Records from a data collection:

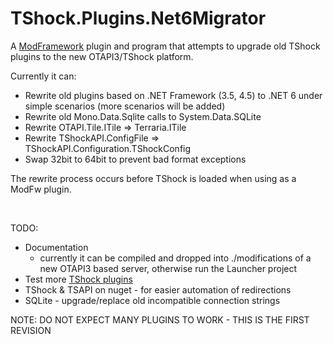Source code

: # TShock.Plugins.Net6Migrator
A [ModFramework](https://github.com/DeathCradle/ModFramework.NET) plugin and program that attempts to upgrade old TShock plugins to the new OTAPI3/TShock platform.

Currently it can:

 - Rewrite old plugins based on .NET Framework (3.5, 4.5) to .NET 6 under simple scenarios (more scenarios will be added)
 - Rewrite old Mono.Data.Sqlite calls to System.Data.SQLite
 - Rewrite OTAPI.Tile.ITile => Terraria.ITile
 - Rewrite TShockAPI.ConfigFile => TShockAPI.Configuration.TShockConfig
 - Swap 32bit to 64bit to prevent bad format exceptions

The rewrite process occurs before TShock is loaded when using as a ModFw plugin.

<br/>

TODO:
 - Documentation
   - currently it can be compiled and dropped into ./modifications of a new OTAPI3 based server, otherwise run the Launcher project
 - Test more [TShock plugins](https://github.com/Pryaxis/Plugins)
 - TShock & TSAPI on nuget - for easier automation of redirections
 - SQLite - upgrade/replace old incompatible connection strings


NOTE: DO NOT EXPECT MANY PLUGINS TO WORK - THIS IS THE FIRST REVISION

● Prompt: Give again only the lines starting at the one that contains "- Rewrite TShockAPI.ConfigFile" and running to the end of the data.

● Exercise output:
 - Rewrite TShockAPI.ConfigFile => TShockAPI.Configuration.TShockConfig
 - Swap 32bit to 64bit to prevent bad format exceptions

The rewrite process occurs before TShock is loaded when using as a ModFw plugin.

<br/>

TODO:
 - Documentation
   - currently it can be compiled and dropped into ./modifications of a new OTAPI3 based server, otherwise run the Launcher project
 - Test more [TShock plugins](https://github.com/Pryaxis/Plugins)
 - TShock & TSAPI on nuget - for easier automation of redirections
 - SQLite - upgrade/replace old incompatible connection strings


NOTE: DO NOT EXPECT MANY PLUGINS TO WORK - THIS IS THE FIRST REVISION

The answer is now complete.